Shelley Taylor, a professor of psychology at the University of California-Los Angeles who studies issues related to relationships, stress and health, will deliver a pair of lectures Thursday and Friday, May 10-11.

Taylor will speak at 8 p.m. May 10 in 101 Friend Center on "Fight-or-Flight Versus Tend-and-Befriend: Do Men and Women Cope Differently With Stress?" Her second talk, set for 4 p.m. May 11 in 0-S-6 Green Hall, is titled "Why Do Psychosocial Resources Affect Health Across the Lifespan?"

Taylor studies the impact of social relationships and positive beliefs on physical and mental health. She has proposed the "tend-and-befriend" model for how people respond to stress, which suggests that women are more likely than men to deal with stress by seeking positive social relationships. In addition, Taylor studies how culture shapes individuals' responses to stressful situations.
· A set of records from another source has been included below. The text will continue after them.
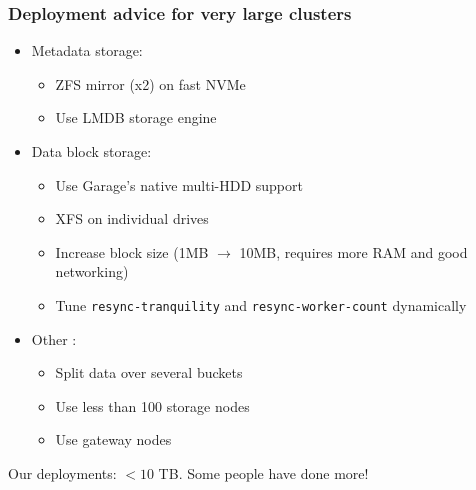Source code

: \documentclass[aspectratio=169,xcolor={svgnames}]{beamer}
\begin{document}
\begin{frame}
	\frametitle{Deployment advice for very large clusters}
	\begin{itemize}
		\item Metadata storage:
			\begin{itemize}
				\item ZFS mirror (x2) on fast NVMe
				\item Use LMDB storage engine
			\end{itemize}
			\vspace{.5em}
		\item Data block storage:
			\begin{itemize}
				\item Use Garage's native multi-HDD support
				\item XFS on individual drives
				\item Increase block size (1MB $\to$ 10MB, requires more RAM and good networking)
				\item Tune \texttt{resync-tranquility} and \texttt{resync-worker-count} dynamically
			\end{itemize}
			\vspace{.5em}
		\item Other :
			\begin{itemize}
				\item Split data over several buckets
				\item Use less than 100 storage nodes
				\item Use gateway nodes
			\end{itemize}
			\vspace{.5em}
	\end{itemize}
	Our deployments: $< 10$ TB. Some people have done more!
\end{frame}


\end{document}
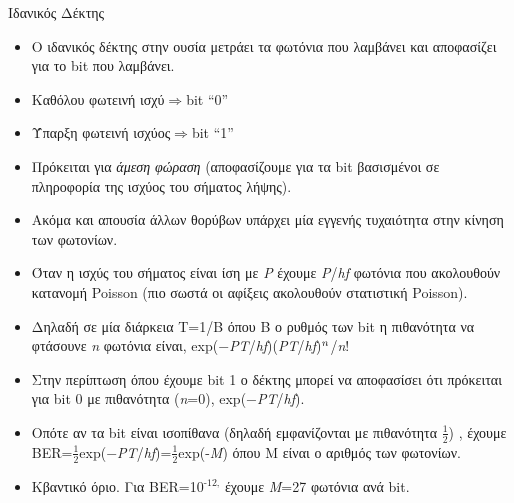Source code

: \documentclass[11pt,aspectratio=169]{beamer}
\begin{document}
\begin{frame}[shrink=20,t]{Ιδανικός Δέκτης}
\begin{itemize}
\item Ο ιδανικός δέκτης στην ουσία μετράει τα φωτόνια που λαμβάνει και αποφασίζει για το bit που λαμβάνει.
\item Καθόλου φωτεινή ισχύ\ensuremath{\Rightarrow}bit “0”
\item Ύπαρξη φωτεινή ισχύος\ensuremath{\Rightarrow}bit “1”
\item Πρόκειται για \textit{άμεση φώραση }(αποφασίζουμε για τα bit βασισμένοι σε πληροφορία της ισχύος του σήματος λήψης).
\item Ακόμα και απουσία άλλων θορύβων υπάρχει μία εγγενής τυχαιότητα στην κίνηση των φωτονίων.
\item Όταν η ισχύς του σήματος είναι ίση με \textit{P} έχουμε \textit{P}/\textit{hf} φωτόνια που ακολουθούν κατανομή Poisson (πιο σωστά οι αφίξεις ακολουθούν στατιστική Poisson).
\item Δηλαδή σε μία διάρκεια Τ=1/B όπου Β ο ρυθμός των bit η πιθανότητα να φτάσουνε \textit{n} φωτόνια είναι, exp(\ensuremath{-}\textit{PT}/\textit{hf})(\textit{PT}/\textit{hf})$^{\text{\textit{n}}}$/\textit{n}!
\item Στην περίπτωση όπου έχουμε bit 1 ο δέκτης μπορεί να αποφασίσει ότι πρόκειται για bit 0 με πιθανότητα (\textit{n}=0), exp(\ensuremath{-}\textit{PT}/\textit{hf}).
\item Οπότε αν τα bit είναι ισοπίθανα (δηλαδή εμφανίζονται με πιθανότητα \ensuremath{\tfrac{1}{2}}) , έχουμε BER=\ensuremath{\tfrac{1}{2}}exp(\ensuremath{-}\textit{PT}/\textit{hf})=\ensuremath{\tfrac{1}{2}}exp(-\textit{M}) όπου Μ είναι ο αριθμός των φωτονίων.
\item Κβαντικό όριο. Για BER=10$^{\text{-12,}}$ έχουμε \textit{M}=27 φωτόνια ανά bit.
\end{itemize}
\end{frame}
\end{document}
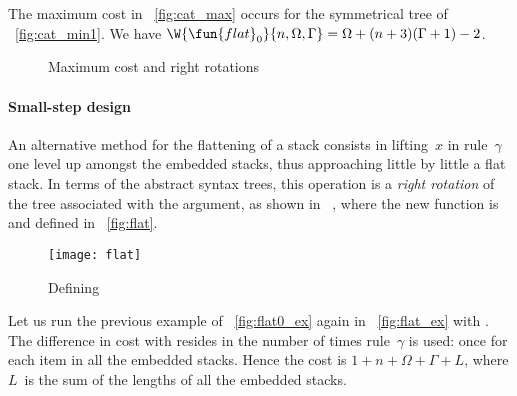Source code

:The maximum cost in
\fig~\ref{fig:cat_max} occurs for the symmetrical tree of
\fig~\ref{fig:cat_min1}. We
have
\(\W{\fun{flat}_0}{n,\Omega,\Gamma} = \Omega + (n+3)(\Gamma+1) - 2\).
\begin{figure}[t]
\centering
{}
\qquad
{}
\qquad
{}
\caption{Maximum cost and right rotations}
\end{figure}

\paragraph{Small-step design}

An alternative method for the flattening of a stack consists in
lifting~\(x\) in rule~\(\gamma\) one level up amongst the embedded
stacks, thus approaching little by little a flat stack. In terms of
the abstract syntax trees, this operation is a \emph{right
rotation} of the tree associated with the
argument, as shown in \figs~, where
the new function is  and
defined in \fig~\vref{fig:flat}.
%
\begin{figure}
\centering
\texttt{[image: flat]}%
\caption{Defining }
\label{fig:flat}
\end{figure}
Let us run the previous example of
\fig~\vref{fig:flat0_ex} again in \fig~\vref{fig:flat_ex} with
. The difference in cost with
 resides in the number
of times rule~\(\gamma\) is used: once for each item in all the
embedded stacks. Hence the
cost\label{cost:flat} is \(1 + n + \Omega
+ \Gamma + L\), where \(L\)~is the sum of the lengths of all the
embedded stacks.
Taylor is co-director of the health psychology program at UCLA and the director of the UCLA Social Neuroscience Lab. She has written more than 300 journal publications and four books, including "The Tending Instinct: How Nurturing Is Essential to Who We Are and How We Live." Taylor is the recipient of numerous awards, including the American Psychological Association's Distinguished Scientific Contribution to Psychology Award.

The talks are part of the Department of Psychology's annual Edward E. Jones Lecture Series.